This is a general C code review, not addressing functionality. Overall the code is fairly well-written so most of my remarks are minor nit-picks. Could do with more comments. Your coding style is a bit exotic but as long as you keep it consistent, that's ok.

Program design

  • You don't seem to have an actual API for the functions. Even if they are supposed to replace the standard library ones, you still need some user entry point header where the function declarations and use are found. I suppose this is "malloc.h" but you didn't post that one.

  • You need to drop inlining. Both the gcc one and the standard C inline. When writing library/system code, it is frowned upon to use inlining all over, because it leads to big executables. Several of your functions are not great candidates for inlining. The decision when to inline should be made by the compiler, not the programmer.

    inline is mostly to be regarded as an obsolete keyword, much like register.

Standard compliance

  • There's a potential for namespace clashes with stdlib.h. Apart from the obvious names malloc etc: if your code isn't actually part of Glibc or equivalent, then you shouldn't use __ prefixes.

  • void *user_area[0]; etc is not valid C. This is obsolete non-standard gnu since 20 years back and shouldn't be used. Use standard C flexible array members instead, they work the same.
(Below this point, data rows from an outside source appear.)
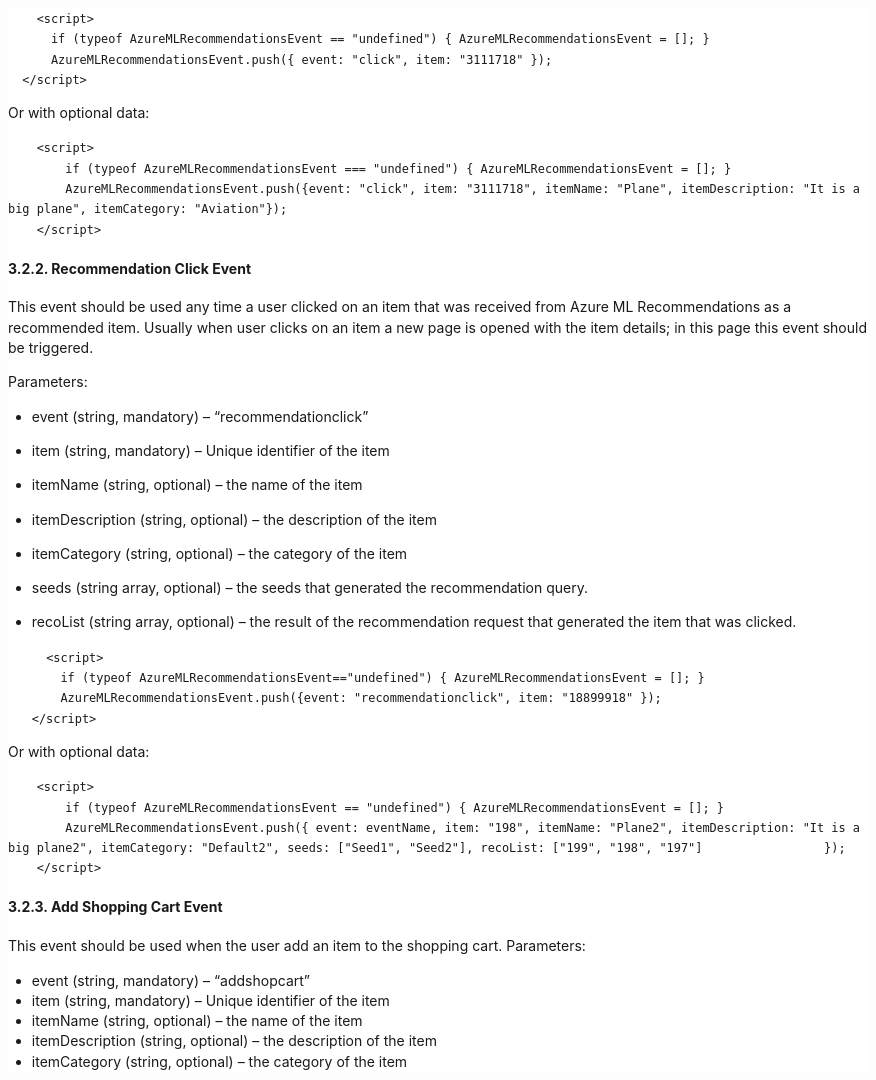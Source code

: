         <script>
          if (typeof AzureMLRecommendationsEvent == "undefined") { AzureMLRecommendationsEvent = []; }
          AzureMLRecommendationsEvent.push({ event: "click", item: "3111718" });
      </script>


Or with optional data:

        <script>
            if (typeof AzureMLRecommendationsEvent === "undefined") { AzureMLRecommendationsEvent = []; }
            AzureMLRecommendationsEvent.push({event: "click", item: "3111718", itemName: "Plane", itemDescription: "It is a big plane", itemCategory: "Aviation"});
        </script>


#### 3.2.2. Recommendation Click Event
This event should be used any time a user clicked on an item that was received from Azure ML Recommendations as a recommended item. Usually when user clicks on an item a new page is opened with the item details; in this page this event should be triggered.

Parameters:

* event (string, mandatory) – “recommendationclick”
* item (string, mandatory) – Unique identifier of the item
* itemName (string, optional) – the name of the item
* itemDescription (string, optional) – the description of the item
* itemCategory (string, optional) – the category of the item
* seeds (string array, optional) – the seeds that generated the recommendation query.
* recoList (string array, optional) – the result of the recommendation request that generated the item that was clicked.

        <script>
          if (typeof AzureMLRecommendationsEvent=="undefined") { AzureMLRecommendationsEvent = []; }
          AzureMLRecommendationsEvent.push({event: "recommendationclick", item: "18899918" });
      </script>


Or with optional data:

        <script>
            if (typeof AzureMLRecommendationsEvent == "undefined") { AzureMLRecommendationsEvent = []; }
            AzureMLRecommendationsEvent.push({ event: eventName, item: "198", itemName: "Plane2", itemDescription: "It is a big plane2", itemCategory: "Default2", seeds: ["Seed1", "Seed2"], recoList: ["199", "198", "197"]                 });
        </script>


#### 3.2.3. Add Shopping Cart Event
This event should be used when the user add an item to the shopping cart.
Parameters:

* event (string, mandatory) – “addshopcart”
* item (string, mandatory) – Unique identifier of the item
* itemName (string, optional) – the name of the item
* itemDescription (string, optional) – the description of the item
* itemCategory (string, optional) – the category of the item


[1]: ./media/machine-learning-recommendation-api-javascript-integration/Drawing1.png
[2]: ./media/machine-learning-recommendation-api-javascript-integration/Drawing2.png
[3]: ./media/machine-learning-recommendation-api-javascript-integration/Drawing3.png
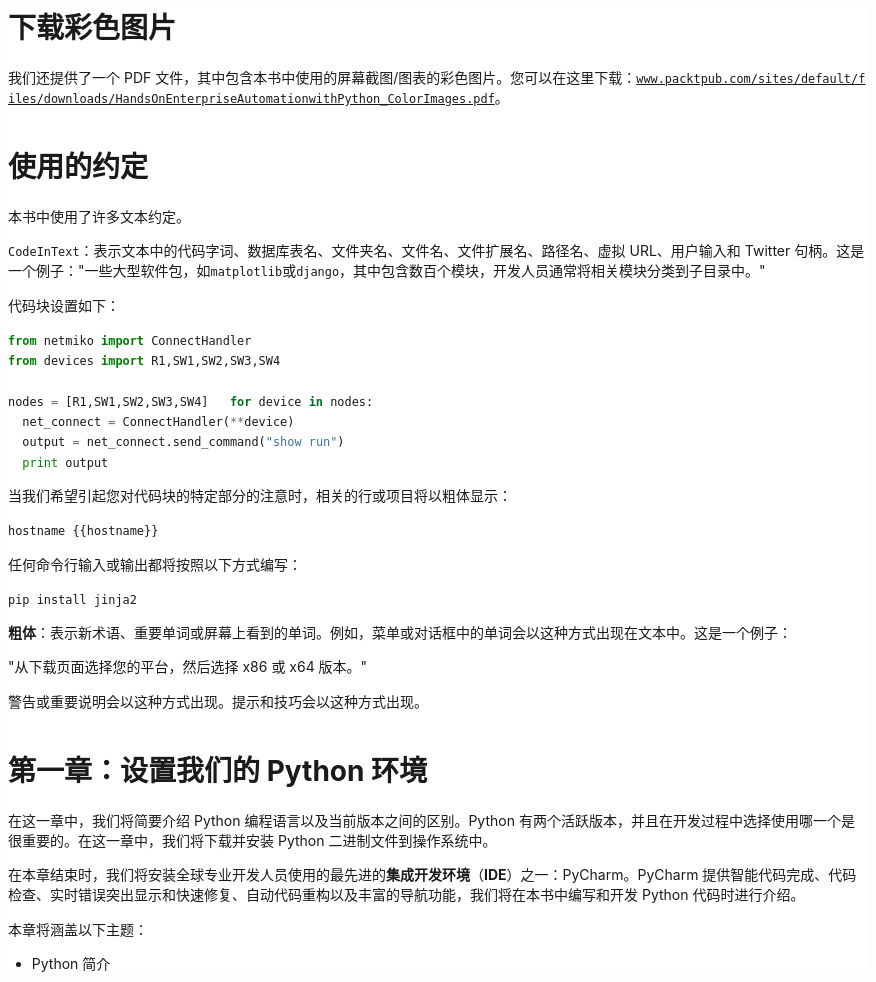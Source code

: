 # 下载彩色图片

我们还提供了一个 PDF 文件，其中包含本书中使用的屏幕截图/图表的彩色图片。您可以在这里下载：[`www.packtpub.com/sites/default/files/downloads/HandsOnEnterpriseAutomationwithPython_ColorImages.pdf`](http://www.packtpub.com/sites/default/files/downloads/HandsOnEnterpriseAutomationwithPython_ColorImages.pdf)。

# 使用的约定

本书中使用了许多文本约定。

`CodeInText`：表示文本中的代码字词、数据库表名、文件夹名、文件名、文件扩展名、路径名、虚拟 URL、用户输入和 Twitter 句柄。这是一个例子："一些大型软件包，如`matplotlib`或`django`，其中包含数百个模块，开发人员通常将相关模块分类到子目录中。"

代码块设置如下：

```py
from netmiko import ConnectHandler
from devices import R1,SW1,SW2,SW3,SW4

nodes = [R1,SW1,SW2,SW3,SW4]   for device in nodes:
  net_connect = ConnectHandler(**device)
  output = net_connect.send_command("show run")
  print output
```

当我们希望引起您对代码块的特定部分的注意时，相关的行或项目将以粗体显示：

```py
hostname {{hostname}}
```

任何命令行输入或输出都将按照以下方式编写：

```py
pip install jinja2 
```

**粗体**：表示新术语、重要单词或屏幕上看到的单词。例如，菜单或对话框中的单词会以这种方式出现在文本中。这是一个例子：

"从下载页面选择您的平台，然后选择 x86 或 x64 版本。"

警告或重要说明会以这种方式出现。提示和技巧会以这种方式出现。


# 第一章：设置我们的 Python 环境

在这一章中，我们将简要介绍 Python 编程语言以及当前版本之间的区别。Python 有两个活跃版本，并且在开发过程中选择使用哪一个是很重要的。在这一章中，我们将下载并安装 Python 二进制文件到操作系统中。

在本章结束时，我们将安装全球专业开发人员使用的最先进的**集成开发环境**（**IDE**）之一：PyCharm。PyCharm 提供智能代码完成、代码检查、实时错误突出显示和快速修复、自动代码重构以及丰富的导航功能，我们将在本书中编写和开发 Python 代码时进行介绍。

本章将涵盖以下主题：

+   Python 简介
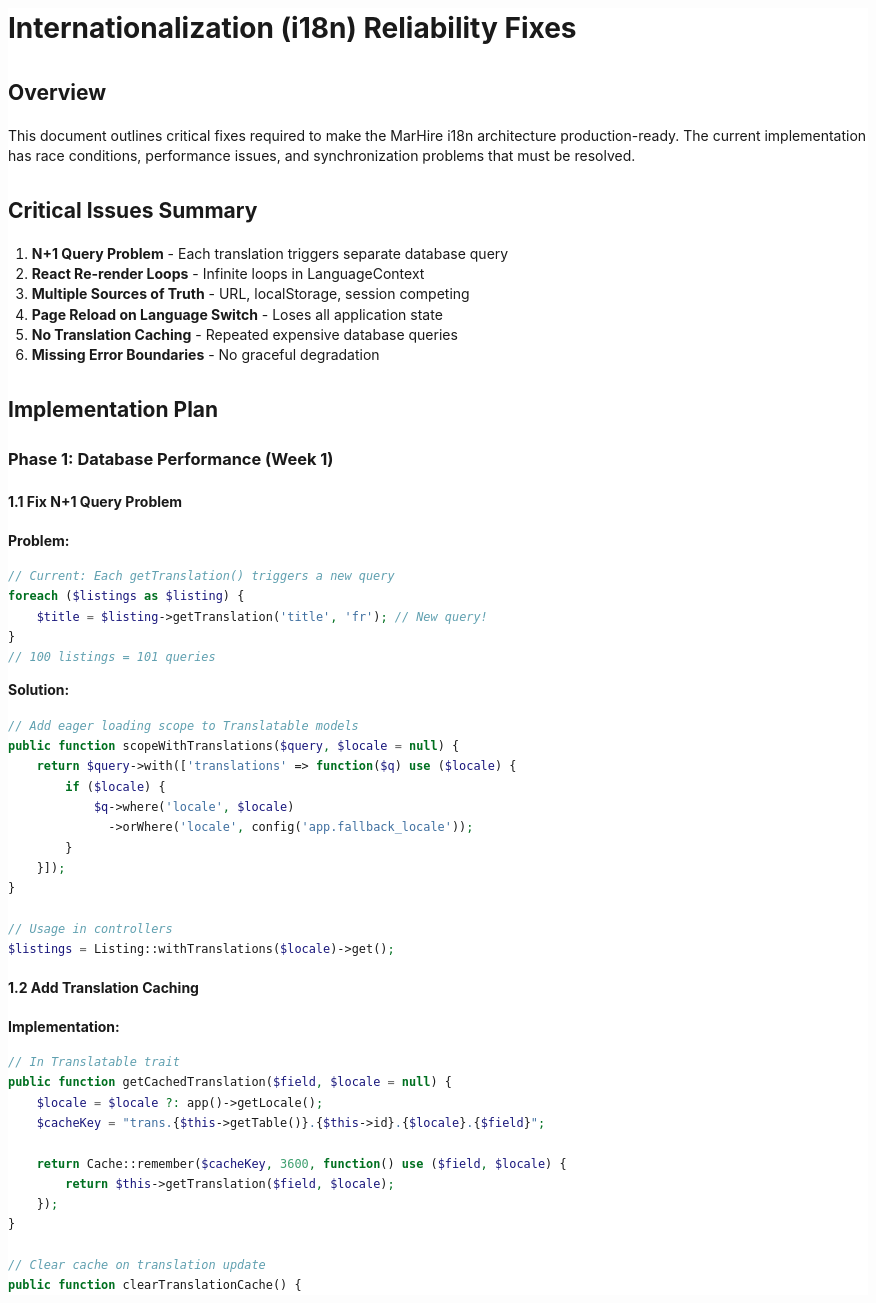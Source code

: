# Internationalization (i18n) Reliability Fixes

## Overview
This document outlines critical fixes required to make the MarHire i18n architecture production-ready. The current implementation has race conditions, performance issues, and synchronization problems that must be resolved.

## Critical Issues Summary

1. **N+1 Query Problem** - Each translation triggers separate database query
2. **React Re-render Loops** - Infinite loops in LanguageContext
3. **Multiple Sources of Truth** - URL, localStorage, session competing
4. **Page Reload on Language Switch** - Loses all application state
5. **No Translation Caching** - Repeated expensive database queries
6. **Missing Error Boundaries** - No graceful degradation

## Implementation Plan

### Phase 1: Database Performance (Week 1)

#### 1.1 Fix N+1 Query Problem

**Problem:**
```php
// Current: Each getTranslation() triggers a new query
foreach ($listings as $listing) {
    $title = $listing->getTranslation('title', 'fr'); // New query!
}
// 100 listings = 101 queries
```

**Solution:**
```php
// Add eager loading scope to Translatable models
public function scopeWithTranslations($query, $locale = null) {
    return $query->with(['translations' => function($q) use ($locale) {
        if ($locale) {
            $q->where('locale', $locale)
              ->orWhere('locale', config('app.fallback_locale'));
        }
    }]);
}

// Usage in controllers
$listings = Listing::withTranslations($locale)->get();
```

#### 1.2 Add Translation Caching

**Implementation:**
```php
// In Translatable trait
public function getCachedTranslation($field, $locale = null) {
    $locale = $locale ?: app()->getLocale();
    $cacheKey = "trans.{$this->getTable()}.{$this->id}.{$locale}.{$field}";
    
    return Cache::remember($cacheKey, 3600, function() use ($field, $locale) {
        return $this->getTranslation($field, $locale);
    });
}

// Clear cache on translation update
public function clearTranslationCache() {
```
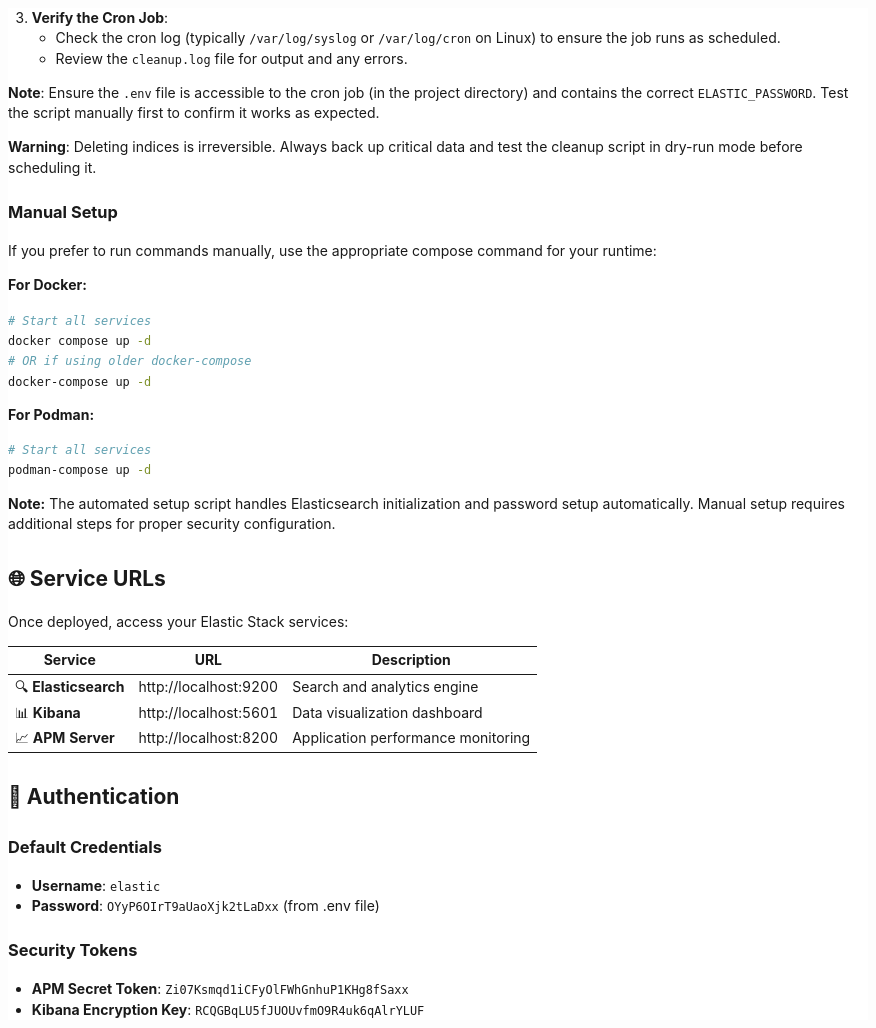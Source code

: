 3. **Verify the Cron Job**:
   - Check the cron log (typically `/var/log/syslog` or `/var/log/cron` on Linux) to ensure the job runs as scheduled.
   - Review the `cleanup.log` file for output and any errors.

**Note**: Ensure the `.env` file is accessible to the cron job (in the project directory) and contains the correct `ELASTIC_PASSWORD`. Test the script manually first to confirm it works as expected.

**Warning**: Deleting indices is irreversible. Always back up critical data and test the cleanup script in dry-run mode before scheduling it.

### Manual Setup

If you prefer to run commands manually, use the appropriate compose command for your runtime:

**For Docker:**
```bash
# Start all services
docker compose up -d
# OR if using older docker-compose
docker-compose up -d
```

**For Podman:**
```bash
# Start all services
podman-compose up -d
```

**Note:** The automated setup script handles Elasticsearch initialization and password setup automatically. Manual setup requires additional steps for proper security configuration.

## 🌐 Service URLs

Once deployed, access your Elastic Stack services:

| Service | URL | Description |
|---------|-----|-------------|
| 🔍 **Elasticsearch** | http://localhost:9200 | Search and analytics engine |
| 📊 **Kibana** | http://localhost:5601 | Data visualization dashboard |
| 📈 **APM Server** | http://localhost:8200 | Application performance monitoring |

## 🔐 Authentication

### Default Credentials

- **Username**: `elastic`
- **Password**: `OYyP6OIrT9aUaoXjk2tLaDxx` (from .env file)

### Security Tokens

- **APM Secret Token**: `Zi07Ksmqd1iCFyOlFWhGnhuP1KHg8fSaxx`
- **Kibana Encryption Key**: `RCQGBqLU5fJUOUvfmO9R4uk6qAlrYLUF`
  • Whenever possible, drop non-standard __typeof__ in favour of standard C _Generic.

Potential bugs

  • g_arena_data is occasionally accessed outside mutex locks. Could be problematic and perhaps solved with _Atomic.

  • return (void *)chunk->user_area; is fishy, why the cast? Looks like a cast from void** to void* and thereby a bug?

Performance

  • I'd thread carefully around __attribute__((packed)). While you might want to keep heap memory small, this might lead to various misaligned access and slower code. Would have to be benchmarked in detail.

Coding style

  • Avoid "secret macro language" macros. Hiding trivial operations behind macros is bad practice, it makes the code harder to read, not easier. Readability is more important than concerns about potential code repetition. For example instead of this:

    # define __mchunk_is_used(chunk) (chunk->size & (1UL << CHUNK_USED))
    

    You should simply write:

    bool chunk is_chunk_used = (chunk->size & (1UL << CHUNK_USED));
    

    There's no need to "protect" the programmer against reading code containing bit-wise operators etc. You can assume that the reader knows C, but not the "secret macro language".

  • Similarly, there is no reason to implement __marena_update_max_chunks as a function-like macro. Write a function instead, for readability. But also so you can make it static to the specific translation unit instead of the global namespace.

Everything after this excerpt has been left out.